Chippendale Style Legs
In Antiques 101 by Frank Farmer Loomis IV, he shares that while Chippendale "appreciated the long-established Queen Anne style, he realized that innovative designs kept sales flourishing." Thus he took inspiration from the Chinese and incorporated design elements borrowed from that culture including the straight Marlborough leg typified in the back legs of the chair featured here.
Many Chippendale pieces have cabriole legs (like the curving front legs illustrated in the photo shown here). American cabinetmakers from Newport, Rhode Island often used classically styled reeded or fluted legs as well. Furniture makers in Philadelphia incorporated Rococo influences resulting in more elaborately carved legs. Some pieces, such as side chairs and small tables like the Pembroke style, have straight legs as mentioned above but other elements of Chippendale style are still present.
Chippendale Style Feet
American cabinetmakers often incorporated the ball-and-claw foot (like those shown in the photo here) into their Chippendale style designs. The ball-and-claw foot was already passé with English furniture craftsmen by the time Americans embraced the style, according to Schwartz.

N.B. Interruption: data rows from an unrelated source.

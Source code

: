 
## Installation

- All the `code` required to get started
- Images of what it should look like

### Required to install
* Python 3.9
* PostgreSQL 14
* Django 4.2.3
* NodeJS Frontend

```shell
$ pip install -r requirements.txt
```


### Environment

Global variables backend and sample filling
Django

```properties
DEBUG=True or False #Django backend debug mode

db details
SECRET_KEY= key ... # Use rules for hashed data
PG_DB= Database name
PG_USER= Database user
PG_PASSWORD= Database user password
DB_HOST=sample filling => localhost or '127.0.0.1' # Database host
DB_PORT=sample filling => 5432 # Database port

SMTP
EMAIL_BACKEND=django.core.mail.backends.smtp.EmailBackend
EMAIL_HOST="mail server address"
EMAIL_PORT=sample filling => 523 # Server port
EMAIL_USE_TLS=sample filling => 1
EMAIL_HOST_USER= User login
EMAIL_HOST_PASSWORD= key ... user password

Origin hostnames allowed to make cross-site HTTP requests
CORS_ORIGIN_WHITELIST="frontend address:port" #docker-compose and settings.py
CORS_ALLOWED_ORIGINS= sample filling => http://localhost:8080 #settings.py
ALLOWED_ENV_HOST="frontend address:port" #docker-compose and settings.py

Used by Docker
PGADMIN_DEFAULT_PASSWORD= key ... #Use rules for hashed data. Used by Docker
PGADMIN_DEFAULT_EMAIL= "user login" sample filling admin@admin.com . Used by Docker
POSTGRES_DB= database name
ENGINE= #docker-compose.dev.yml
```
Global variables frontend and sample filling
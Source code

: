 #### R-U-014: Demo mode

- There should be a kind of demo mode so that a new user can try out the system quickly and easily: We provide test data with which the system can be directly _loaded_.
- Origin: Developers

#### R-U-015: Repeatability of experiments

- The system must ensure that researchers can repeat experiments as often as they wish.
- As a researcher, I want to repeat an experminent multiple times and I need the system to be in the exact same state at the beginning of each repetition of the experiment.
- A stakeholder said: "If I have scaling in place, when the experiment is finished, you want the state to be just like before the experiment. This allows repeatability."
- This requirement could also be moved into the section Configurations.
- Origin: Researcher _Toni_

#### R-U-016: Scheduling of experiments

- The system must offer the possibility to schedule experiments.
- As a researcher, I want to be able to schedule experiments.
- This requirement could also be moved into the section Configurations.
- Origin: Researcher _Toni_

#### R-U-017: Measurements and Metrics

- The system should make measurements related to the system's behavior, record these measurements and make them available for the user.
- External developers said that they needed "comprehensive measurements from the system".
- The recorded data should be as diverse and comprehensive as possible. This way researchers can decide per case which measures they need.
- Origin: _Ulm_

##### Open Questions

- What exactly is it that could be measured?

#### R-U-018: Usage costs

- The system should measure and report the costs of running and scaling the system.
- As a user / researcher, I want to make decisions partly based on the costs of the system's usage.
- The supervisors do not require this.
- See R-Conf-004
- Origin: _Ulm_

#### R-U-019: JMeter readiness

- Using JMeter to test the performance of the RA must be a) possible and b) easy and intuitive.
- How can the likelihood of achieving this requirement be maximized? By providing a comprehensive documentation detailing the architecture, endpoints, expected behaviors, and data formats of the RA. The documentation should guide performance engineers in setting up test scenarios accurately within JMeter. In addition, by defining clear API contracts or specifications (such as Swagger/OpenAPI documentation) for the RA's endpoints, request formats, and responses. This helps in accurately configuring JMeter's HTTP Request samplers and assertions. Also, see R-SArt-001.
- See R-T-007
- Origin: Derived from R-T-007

Other Chippendale Style Features
While legs and feet often provide a good start when identifying Chippendale pieces, there are a number of other features to look for as well:
- Chippendale style settees, stools and chairs were many times upholstered with the finest of fabrics.
- Shell motifs carrying over from the Queen Anne period may be present, but are not as prevalent in this style as they were earlier in the 1700s.
Later Chippendale Styles
Many reproductions of the Chippendale style were produced around 1900 during the late-Victorian period. While these are antiques in their own right today, in comparison they do not have the finely crafted details found in early Chippendale style pieces nor do they command the prices of true period furniture. Since most people can't afford the upper crust pieces, later examples do provide an antique alternative for those who like the style without the big budget for original period pieces.
Chippendale influence is still widely found in formal furniture design and manufacturing including the use of cabriole legs and ball-and-claw feet.
Some modern pieces completely copy older designs while others derive inspiration from this classic style.